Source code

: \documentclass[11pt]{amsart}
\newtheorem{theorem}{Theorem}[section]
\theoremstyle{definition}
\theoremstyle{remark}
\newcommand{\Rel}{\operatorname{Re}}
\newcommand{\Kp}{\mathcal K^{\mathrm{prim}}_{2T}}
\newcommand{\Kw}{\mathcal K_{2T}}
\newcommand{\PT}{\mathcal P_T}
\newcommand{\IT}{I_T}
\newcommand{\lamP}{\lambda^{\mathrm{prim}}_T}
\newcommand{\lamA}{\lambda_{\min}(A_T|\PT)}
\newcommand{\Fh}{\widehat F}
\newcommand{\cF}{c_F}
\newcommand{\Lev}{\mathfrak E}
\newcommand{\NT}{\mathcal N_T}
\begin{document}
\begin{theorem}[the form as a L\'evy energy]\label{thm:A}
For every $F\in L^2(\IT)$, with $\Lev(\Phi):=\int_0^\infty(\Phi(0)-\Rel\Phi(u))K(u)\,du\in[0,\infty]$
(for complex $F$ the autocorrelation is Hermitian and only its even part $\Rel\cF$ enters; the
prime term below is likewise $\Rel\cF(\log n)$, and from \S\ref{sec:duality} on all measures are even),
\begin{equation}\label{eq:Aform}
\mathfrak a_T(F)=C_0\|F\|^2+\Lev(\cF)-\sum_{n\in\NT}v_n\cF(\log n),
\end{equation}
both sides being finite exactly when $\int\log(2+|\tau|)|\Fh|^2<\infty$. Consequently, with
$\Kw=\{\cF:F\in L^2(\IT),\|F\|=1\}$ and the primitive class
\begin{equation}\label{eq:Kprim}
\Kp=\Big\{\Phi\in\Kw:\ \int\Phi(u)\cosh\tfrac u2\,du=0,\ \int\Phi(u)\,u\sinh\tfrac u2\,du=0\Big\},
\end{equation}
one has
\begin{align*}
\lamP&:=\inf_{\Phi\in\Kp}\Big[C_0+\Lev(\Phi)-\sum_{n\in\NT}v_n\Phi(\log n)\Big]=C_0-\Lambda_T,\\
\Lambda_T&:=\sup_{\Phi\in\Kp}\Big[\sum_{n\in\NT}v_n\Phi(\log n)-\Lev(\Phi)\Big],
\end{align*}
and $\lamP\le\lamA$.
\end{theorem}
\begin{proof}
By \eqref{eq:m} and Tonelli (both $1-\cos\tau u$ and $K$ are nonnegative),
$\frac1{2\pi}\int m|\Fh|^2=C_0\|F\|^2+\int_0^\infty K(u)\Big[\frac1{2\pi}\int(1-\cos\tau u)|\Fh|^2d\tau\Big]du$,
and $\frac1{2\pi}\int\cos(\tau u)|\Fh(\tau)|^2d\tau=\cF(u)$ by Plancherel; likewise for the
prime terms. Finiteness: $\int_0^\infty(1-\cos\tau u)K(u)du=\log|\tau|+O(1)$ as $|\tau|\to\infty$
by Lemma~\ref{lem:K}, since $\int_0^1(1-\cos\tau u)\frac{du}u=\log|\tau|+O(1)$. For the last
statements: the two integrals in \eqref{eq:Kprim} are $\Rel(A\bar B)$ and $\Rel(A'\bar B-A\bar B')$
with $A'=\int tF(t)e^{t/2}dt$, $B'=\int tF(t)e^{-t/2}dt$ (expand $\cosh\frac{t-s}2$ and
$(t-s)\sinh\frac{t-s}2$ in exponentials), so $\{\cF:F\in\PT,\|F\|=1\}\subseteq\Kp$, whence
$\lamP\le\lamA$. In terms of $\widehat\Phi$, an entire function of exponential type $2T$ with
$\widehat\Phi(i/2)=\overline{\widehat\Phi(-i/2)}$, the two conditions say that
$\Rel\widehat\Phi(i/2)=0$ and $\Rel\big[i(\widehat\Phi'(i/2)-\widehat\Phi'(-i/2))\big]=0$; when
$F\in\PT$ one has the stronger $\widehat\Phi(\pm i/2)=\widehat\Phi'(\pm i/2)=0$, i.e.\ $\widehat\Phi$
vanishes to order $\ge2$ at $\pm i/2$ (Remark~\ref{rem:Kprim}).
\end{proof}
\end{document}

__To do__: An exact retyping of every line in the records is needed.

__Answer area__:
Source code

: \documentclass[11pt]{amsart}
\newtheorem{theorem}{Theorem}[section]
\theoremstyle{definition}
\theoremstyle{remark}
\newcommand{\Rel}{\operatorname{Re}}
\newcommand{\Kp}{\mathcal K^{\mathrm{prim}}_{2T}}
\newcommand{\Kw}{\mathcal K_{2T}}
\newcommand{\PT}{\mathcal P_T}
\newcommand{\IT}{I_T}
\newcommand{\lamP}{\lambda^{\mathrm{prim}}_T}
\newcommand{\lamA}{\lambda_{\min}(A_T|\PT)}
\newcommand{\Fh}{\widehat F}
\newcommand{\cF}{c_F}
\newcommand{\Lev}{\mathfrak E}
\newcommand{\NT}{\mathcal N_T}
\begin{document}
\begin{theorem}[the form as a L\'evy energy]\label{thm:A}
For every $F\in L^2(\IT)$, with $\Lev(\Phi):=\int_0^\infty(\Phi(0)-\Rel\Phi(u))K(u)\,du\in[0,\infty]$
(for complex $F$ the autocorrelation is Hermitian and only its even part $\Rel\cF$ enters; the
prime term below is likewise $\Rel\cF(\log n)$, and from \S\ref{sec:duality} on all measures are even),
\begin{equation}\label{eq:Aform}
\mathfrak a_T(F)=C_0\|F\|^2+\Lev(\cF)-\sum_{n\in\NT}v_n\cF(\log n),
\end{equation}
both sides being finite exactly when $\int\log(2+|\tau|)|\Fh|^2<\infty$. Consequently, with
$\Kw=\{\cF:F\in L^2(\IT),\|F\|=1\}$ and the primitive class
\begin{equation}\label{eq:Kprim}
\Kp=\Big\{\Phi\in\Kw:\ \int\Phi(u)\cosh\tfrac u2\,du=0,\ \int\Phi(u)\,u\sinh\tfrac u2\,du=0\Big\},
\end{equation}
one has
\begin{align*}
\lamP&:=\inf_{\Phi\in\Kp}\Big[C_0+\Lev(\Phi)-\sum_{n\in\NT}v_n\Phi(\log n)\Big]=C_0-\Lambda_T,\\
\Lambda_T&:=\sup_{\Phi\in\Kp}\Big[\sum_{n\in\NT}v_n\Phi(\log n)-\Lev(\Phi)\Big],
\end{align*}
and $\lamP\le\lamA$.
\end{theorem}
\begin{proof}
By \eqref{eq:m} and Tonelli (both $1-\cos\tau u$ and $K$ are nonnegative),
$\frac1{2\pi}\int m|\Fh|^2=C_0\|F\|^2+\int_0^\infty K(u)\Big[\frac1{2\pi}\int(1-\cos\tau u)|\Fh|^2d\tau\Big]du$,
and $\frac1{2\pi}\int\cos(\tau u)|\Fh(\tau)|^2d\tau=\cF(u)$ by Plancherel; likewise for the
prime terms. Finiteness: $\int_0^\infty(1-\cos\tau u)K(u)du=\log|\tau|+O(1)$ as $|\tau|\to\infty$
by Lemma~\ref{lem:K}, since $\int_0^1(1-\cos\tau u)\frac{du}u=\log|\tau|+O(1)$. For the last
statements: the two integrals in \eqref{eq:Kprim} are $\Rel(A\bar B)$ and $\Rel(A'\bar B-A\bar B')$
with $A'=\int tF(t)e^{t/2}dt$, $B'=\int tF(t)e^{-t/2}dt$ (expand $\cosh\frac{t-s}2$ and
$(t-s)\sinh\frac{t-s}2$ in exponentials), so $\{\cF:F\in\PT,\|F\|=1\}\subseteq\Kp$, whence
$\lamP\le\lamA$. In terms of $\widehat\Phi$, an entire function of exponential type $2T$ with
$\widehat\Phi(i/2)=\overline{\widehat\Phi(-i/2)}$, the two conditions say that
$\Rel\widehat\Phi(i/2)=0$ and $\Rel\big[i(\widehat\Phi'(i/2)-\widehat\Phi'(-i/2))\big]=0$; when
$F\in\PT$ one has the stronger $\widehat\Phi(\pm i/2)=\widehat\Phi'(\pm i/2)=0$, i.e.\ $\widehat\Phi$
vanishes to order $\ge2$ at $\pm i/2$ (Remark~\ref{rem:Kprim}).
\end{proof}
\end{document}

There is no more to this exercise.